Most of the blog feeds I read on a daily basis I read for social reasons rather than informational reasons. I have 56 feeds in my ‘friends/dailies’ group in NetNewsWire, another ten under ‘acquaintances’. None of these feeds have anything to do with information per se. They could not be replaced by any sort of keyword search and metafeeds would be simply irrelevant in this context. I read them because I want to know what these people are up to – they are friends or people I wish were friends.

But even here, where you would think that the territory is fairly well defined, there is a problem of bloat. Social networking is great, it allows you to meet a whole bunch of interesting people you would never otherwise have met, but widening your social circle also means you have more friends and acquaintances to keep up to date with. Whilst individuals may not expect you to read their blog, (indeed, I remain in a state of permanent surprise that anyone reads any of my blogs at all), there remains a nebulous feeling that one really ought to. I’m now connected to a ludicrous number of people, and in all honesty there is no way I can read everyone’s blog.
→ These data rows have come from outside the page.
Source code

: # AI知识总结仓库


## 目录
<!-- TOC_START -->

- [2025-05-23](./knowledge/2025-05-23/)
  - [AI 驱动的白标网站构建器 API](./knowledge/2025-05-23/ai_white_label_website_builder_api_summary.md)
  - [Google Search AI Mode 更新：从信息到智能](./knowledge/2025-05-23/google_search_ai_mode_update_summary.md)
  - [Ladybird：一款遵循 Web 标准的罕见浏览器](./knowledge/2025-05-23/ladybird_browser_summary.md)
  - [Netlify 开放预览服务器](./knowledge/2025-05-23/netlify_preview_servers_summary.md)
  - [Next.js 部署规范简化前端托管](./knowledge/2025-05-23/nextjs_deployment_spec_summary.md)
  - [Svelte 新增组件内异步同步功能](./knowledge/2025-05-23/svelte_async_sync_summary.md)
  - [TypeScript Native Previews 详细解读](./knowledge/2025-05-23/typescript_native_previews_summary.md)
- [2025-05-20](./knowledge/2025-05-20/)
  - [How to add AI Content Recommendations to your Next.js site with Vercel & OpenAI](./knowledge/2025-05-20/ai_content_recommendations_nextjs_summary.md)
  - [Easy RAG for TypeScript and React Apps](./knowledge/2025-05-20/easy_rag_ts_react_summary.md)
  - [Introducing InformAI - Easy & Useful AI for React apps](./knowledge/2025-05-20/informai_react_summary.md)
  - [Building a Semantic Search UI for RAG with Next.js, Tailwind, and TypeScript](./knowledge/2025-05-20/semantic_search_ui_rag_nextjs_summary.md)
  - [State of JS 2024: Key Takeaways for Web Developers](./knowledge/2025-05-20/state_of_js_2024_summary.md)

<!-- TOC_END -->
The problem of RSS overload is not completely technological and a technological fix will not work. Instead it is partly technological, partly cultural, partly social, and partly down to our own personality quirks and habits. Metafeeds may help us find more relevant information more easily, but they won’t cure the information overload problem. Only we can do that, by cutting down on the number of feeds we read, the number of tabs we leave open in Firefox, and the number of people whose blogs we follow.

6 thoughts on “How metafeeds will lead the way to RSS nirvana. Maybe.

  1. A wonderful post, Suw.

    I particularly like the distinction between social, news and informational reading. The emphasis on minimising the information overload to improve the signal-to-noise ratio is particularly good advice.

    I think the most promising approach is to find an expert blog reader with time on their hands to check corners of the web you don’t have time to and report back their insights. There’s a number of bloggers I use for this and others who would be perfect if they weren’t heavily slanted by corporate or political sponsorship.

    Whilst I agree this is not a technological problem there are some technology enhancements that could help. However, I think they will involve reducing the information architecture rather than expanding it.

    For example, I really wish Bloglines would have a “filter out” function so I can skip posts in certain genres by bloggers I like. e.g. I unusually read Brad De Long’s weblog for everything but the economics and stuff on US Social Security etc.

    I also think there will be an eventual role for surrogate machine readers who filter content based on your reading patterns. Right now the efforts I’ve seen require too much interaction, are too coarse (usually at the blog rather than post level) and are fairly dumb in their suggestions.

  2. Uh…wow. There’s so much here it’s going to take a while to absorb, but a couple of things spring immediately to mind.

    I may be misreading this, but a technology fix like metadata tagging, forces us back into fitting our data into someone else’s taxonomies, instead of using tags that make sense to us. To cover all the bases, you have 10 Techno-tags. It seems awkward and counterintuitive, but it opens the way to many more possible connection. That’s one reaction.

    Another comes from my need for serependity. Finding things I didn’t know I was looking for. Or needed to know. Right now, it’s provided by link trails and 15 open tabs in my browser, while I’m monitoring email, my aggregator is checking the 70 or so blogs there, and iPodder is downloading podcasts.

    I get rid of stuff as I find human “aggregators” who have built a level of credibility (results over time) as a source for stuff that interests me (internet, journalism, Mac, whatever), and who also deliver the serendipity hits. I don’t need more tech: I need more trusted voices.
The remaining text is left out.